Quand, en 1869, Rimbaud commet son texte, il n’a que 14-15 ans. Son poème n’a pas jailli comme une fulgurance. Il l’a écrit sous contrainte, à l’occasion d’un concours scolaire de composition poétique en latin dont le sujet imposé n’est autre que : « Jugurtha ». Cela signifie que ce dernier était enseigné dans les écoles de la IIIème République. Abdelkader aussi, mais comme une version française bien particulière de Jugurtha l’antique : Jugurtha / Abdel Kader est celui qui se rend… à l’évidence : non seulement il décide d’arrêter toute opposition à la France coloniale « bienfaitrice », mais il s’allie à elle. Aussi ne se gêne-t-il pas pour désavouer, de son exil doré, la violente révolte de Mokrani et ces Kabyles récalcitrants, qui portent encore les gênes de l’indomptable Jugurtha, contre l’appropriation par la France de leurs terres.
Ici, je vais ouvrir une parenthèse que je vais refermer aussitôt. Sans l’avouer, un professeur de sociologie originaire d’Algérie, mais établi en France, est venu défendre la mémoire de Abdelkader accusé par un militant berbériste, preuve à l’appui, de s’être rangé du côté de la France. Notre prof donne raison, aujourd’hui encore, à Abdelkader : « ce n’était pas le moment de se soulever contre la France », dit-il.
Fallait-il attendre que la « régression » soit fécondée ? Et il ajoute, la main sur le Coran, que si Ben Badis était encore en vie, il ne s’opposerait pas à l’ajout de l’amazighité dans sa définition « arabo-musulmane » de l’identité de l’Algérie, qui est aussi celle de d’Abdelkader. Un autre poète, « poète, parce qu’arabe », dirait Slimane Ben Aissa (Babour Ghreq), est accouru pour soutenir Abdelkader avec un texte incompréhensible pour les lecteurs qui ont juste trouvé incongrue la photo de Abdelkader à côté de celle de Abane et Massinissa. Le texte en question appelle avec le concours de Nietzche qui, pourtant, n’aime pas beaucoup les religieux, à laisser tranquille Abdelkader. Je referme la parenthèse et le débat sur les préliminaires à une éventuelle construction commune d’un pays.

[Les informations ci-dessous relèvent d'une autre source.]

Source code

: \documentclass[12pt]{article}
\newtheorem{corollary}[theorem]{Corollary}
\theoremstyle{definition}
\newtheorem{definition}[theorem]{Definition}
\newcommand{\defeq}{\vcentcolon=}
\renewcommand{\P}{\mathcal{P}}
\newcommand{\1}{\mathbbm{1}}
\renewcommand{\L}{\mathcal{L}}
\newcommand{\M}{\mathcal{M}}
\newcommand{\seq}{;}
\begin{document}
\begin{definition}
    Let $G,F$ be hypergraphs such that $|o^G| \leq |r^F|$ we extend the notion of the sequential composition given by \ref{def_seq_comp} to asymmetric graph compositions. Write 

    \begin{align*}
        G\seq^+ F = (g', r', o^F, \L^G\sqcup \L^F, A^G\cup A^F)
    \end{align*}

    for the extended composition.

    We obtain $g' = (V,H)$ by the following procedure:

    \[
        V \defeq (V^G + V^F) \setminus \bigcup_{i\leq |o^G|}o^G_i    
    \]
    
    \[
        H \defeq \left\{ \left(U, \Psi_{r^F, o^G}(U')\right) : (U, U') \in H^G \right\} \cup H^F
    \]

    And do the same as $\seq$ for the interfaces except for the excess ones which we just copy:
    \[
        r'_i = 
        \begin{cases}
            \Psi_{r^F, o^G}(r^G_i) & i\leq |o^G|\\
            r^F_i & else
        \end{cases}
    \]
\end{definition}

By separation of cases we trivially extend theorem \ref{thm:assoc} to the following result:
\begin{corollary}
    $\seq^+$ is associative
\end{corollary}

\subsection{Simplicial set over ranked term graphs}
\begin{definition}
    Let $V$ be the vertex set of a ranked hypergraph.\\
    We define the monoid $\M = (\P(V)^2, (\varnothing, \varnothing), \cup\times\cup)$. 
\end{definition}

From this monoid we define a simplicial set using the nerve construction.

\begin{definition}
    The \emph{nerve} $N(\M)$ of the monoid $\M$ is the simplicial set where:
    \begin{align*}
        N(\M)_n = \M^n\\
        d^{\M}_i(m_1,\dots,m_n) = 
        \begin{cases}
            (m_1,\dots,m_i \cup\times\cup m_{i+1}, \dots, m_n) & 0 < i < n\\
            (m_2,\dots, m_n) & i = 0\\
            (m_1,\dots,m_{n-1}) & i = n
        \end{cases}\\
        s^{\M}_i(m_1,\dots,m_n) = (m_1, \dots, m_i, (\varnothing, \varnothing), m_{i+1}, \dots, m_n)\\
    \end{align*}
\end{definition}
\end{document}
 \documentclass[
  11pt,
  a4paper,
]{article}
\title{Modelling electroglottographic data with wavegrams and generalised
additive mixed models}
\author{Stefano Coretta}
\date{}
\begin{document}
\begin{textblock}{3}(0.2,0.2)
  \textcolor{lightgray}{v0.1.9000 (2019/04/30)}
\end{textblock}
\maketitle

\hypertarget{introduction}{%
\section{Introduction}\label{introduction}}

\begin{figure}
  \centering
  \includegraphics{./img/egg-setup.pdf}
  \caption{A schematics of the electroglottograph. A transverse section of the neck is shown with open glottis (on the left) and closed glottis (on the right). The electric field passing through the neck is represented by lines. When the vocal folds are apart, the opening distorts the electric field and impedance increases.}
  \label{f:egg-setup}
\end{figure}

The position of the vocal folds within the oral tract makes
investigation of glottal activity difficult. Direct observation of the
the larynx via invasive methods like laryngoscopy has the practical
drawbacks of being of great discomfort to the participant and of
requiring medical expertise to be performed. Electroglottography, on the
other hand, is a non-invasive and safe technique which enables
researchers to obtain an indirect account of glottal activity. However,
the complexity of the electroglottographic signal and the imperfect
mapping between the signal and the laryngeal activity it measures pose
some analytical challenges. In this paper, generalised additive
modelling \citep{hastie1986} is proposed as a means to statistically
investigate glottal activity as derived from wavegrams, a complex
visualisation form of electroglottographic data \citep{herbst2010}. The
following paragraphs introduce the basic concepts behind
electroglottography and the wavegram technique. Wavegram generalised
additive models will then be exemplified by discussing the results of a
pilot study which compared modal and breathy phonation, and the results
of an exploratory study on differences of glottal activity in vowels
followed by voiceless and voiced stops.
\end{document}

Pour des raisons que nous développerons plus loin, la France coloniale a choisi son premier opposant à l’invasion de la Numidie : Abdelkader, l’Arabe qui revendique une affiliation directe au prophète de l’islam, et auquel elle attribue un lien symbolique avec le héros antique, Jugurtha le Berbère. Du coup, ce dernier, contaminé par cette descendance virtuelle, se trouve arabisé et même islamisé, au point de renoncer à sa vaillance guerrière païenne contre Rome au plus fort de sa gloire, pour prôner la soumission à la France catholique qui commence à afficher ses velléités impériales. Tout ceci sous les encouragements du jeune Arthur Rimbaud :
Ne pleure plus, mon fils ! Cède au Dieu nouveau ! / Voici des jours meilleurs ! Pardonné par la France, Acceptant à la fin sa généreuse alliance, / Tu verras l’Algérie prospérer sous sa loi
Le parallèle « Abdelkader/rebelle dangereux » avec « Jugurtha, rebelle numide vaincu difficilement par les Romains », rend d’autant plus éclatante la victoire française sur les tribus nord-africaines dont on vante les mérites guerriers. L’empire français en construction serait jugé digne de succéder à celui de Rome.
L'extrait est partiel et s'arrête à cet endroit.